# Who here still have their Buck 110 from when they were younger?



## Spenser (5 mo ago)

Back in the day, you know when one had to walk 10 miles in the snow to a one room cave, there was the infamous, get ready for it, *Buck 110. *I first bought my Buck 110 over 30 years ago. They were the number 1 choice for the Boy Scouts, along with the SAK pocket knife (Huntsman).

Pillaging through my drawers this past year I came across my Buck knife still in it's leather Buck brand sheath. I stopped carrying folders decades ago, and sold or gave away most of my folders, but I never had the heart to part with this ol' Buck knife.

I am curious, how many others out there still have their original Buck 110, and if it is sitting in a drawer like mine is or if it's your EDC knife.


----------



## Back Pack Hack (Sep 15, 2016)

I still have mine, but I don't carry or use it any more. I found it to be too large and heavy for EDC, and use a Fallkniven S1 Pro when I need something that size.


----------



## rice paddy daddy (Jul 17, 2012)

My original was a Schrade, back when they used to put serial numbers on them.
That one got a broken spring driving it thru the vent window frame of a Ford F-150 with a hammer to flip the latch up once when the keys were locked inside. Blade did not break, the latch spring did.

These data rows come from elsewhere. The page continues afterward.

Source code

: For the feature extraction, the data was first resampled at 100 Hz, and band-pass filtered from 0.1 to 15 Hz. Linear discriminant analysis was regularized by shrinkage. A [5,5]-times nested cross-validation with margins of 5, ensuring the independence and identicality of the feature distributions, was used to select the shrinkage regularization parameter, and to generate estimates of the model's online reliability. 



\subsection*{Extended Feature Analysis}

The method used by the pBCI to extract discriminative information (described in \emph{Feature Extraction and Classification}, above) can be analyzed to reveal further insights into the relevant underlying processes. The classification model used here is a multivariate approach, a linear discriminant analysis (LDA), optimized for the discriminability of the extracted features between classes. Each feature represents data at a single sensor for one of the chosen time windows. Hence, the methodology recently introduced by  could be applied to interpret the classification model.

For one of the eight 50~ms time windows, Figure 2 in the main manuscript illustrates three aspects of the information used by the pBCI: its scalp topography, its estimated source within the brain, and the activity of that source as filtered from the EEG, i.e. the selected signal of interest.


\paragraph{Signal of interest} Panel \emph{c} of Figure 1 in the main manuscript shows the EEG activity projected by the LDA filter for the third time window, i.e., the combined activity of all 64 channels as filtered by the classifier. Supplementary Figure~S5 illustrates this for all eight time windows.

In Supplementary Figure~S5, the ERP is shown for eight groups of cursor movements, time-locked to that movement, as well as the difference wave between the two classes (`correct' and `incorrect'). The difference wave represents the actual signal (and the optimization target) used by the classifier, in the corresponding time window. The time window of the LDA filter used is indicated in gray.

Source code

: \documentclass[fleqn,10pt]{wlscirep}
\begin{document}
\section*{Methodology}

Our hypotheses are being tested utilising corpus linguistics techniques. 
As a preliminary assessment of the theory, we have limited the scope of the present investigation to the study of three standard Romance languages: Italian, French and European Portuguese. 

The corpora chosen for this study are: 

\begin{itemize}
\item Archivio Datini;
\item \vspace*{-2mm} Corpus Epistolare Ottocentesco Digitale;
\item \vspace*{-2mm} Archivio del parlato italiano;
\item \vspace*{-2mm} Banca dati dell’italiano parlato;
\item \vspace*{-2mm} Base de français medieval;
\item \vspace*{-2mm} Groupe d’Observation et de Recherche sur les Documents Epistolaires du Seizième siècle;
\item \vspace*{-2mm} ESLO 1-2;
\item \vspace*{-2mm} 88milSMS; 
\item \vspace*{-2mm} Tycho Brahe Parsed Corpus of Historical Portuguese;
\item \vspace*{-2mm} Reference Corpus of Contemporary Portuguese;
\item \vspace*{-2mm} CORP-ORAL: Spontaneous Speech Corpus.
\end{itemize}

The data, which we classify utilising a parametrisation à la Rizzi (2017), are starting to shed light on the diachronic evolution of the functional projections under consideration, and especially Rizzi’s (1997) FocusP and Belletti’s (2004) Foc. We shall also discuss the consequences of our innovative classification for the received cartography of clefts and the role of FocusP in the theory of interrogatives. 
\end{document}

Today I have a 30 year old Buck 110 with Georgia Pacific and the triangular GP logo engraved in one wood scale. 
It was presented to me by a big boss for doing a special task exceptionally well.
It gets out and about every once in a while.


----------



## Demitri.14 (Nov 21, 2018)

I dont have a 110, but I do have a 102 I bought in '72 that I still have.


----------



## 46rkl (May 2, 2020)

I have field dressed over 150 deer using my original Buck knife. Lost it twice and found it twice. I don’t doubt there are better knives out there but my dad bought this for me at 16 and I would never give it up. Shot my first elk in NM a few years back and the outfitter said that his guys would do the field dressing but I told him that I had to do it with my Buck. It was truly an emotional moment.


----------



## One Shot (Oct 25, 2021)

I have two, one was my dads and in 1968 a LEO friend of the family gave me one he took off of some guy, better one is hiding somewhere in a box with original rawhide holster.
i carried this knife across country four times and carried it into Mexico for a four day vacation when I was 19 and didn't know better....this was not as wrong as having my revolver under the seat, all I can say is I was lucky .
I still have those knives and use them.


----------



## Chipper (Dec 22, 2012)

Don't think I even had one like that. Did have a Buck 422,426 and 301 that got carried everyplace. Can't even begin to recall how much game those knifes went through. 

Those orange handles saved those knifes a few times. Getting dropped in 2 feet of snow or in the brush. Maybe that's where the 101 went.


----------



## Buckman (Sep 24, 2020)

Sadly I don’t have my original anymore. But I’ve bought them as gifts for my grandson and my son. Then Buck came out with their automatics and my EDC is now a 110 Auto Elite.


----------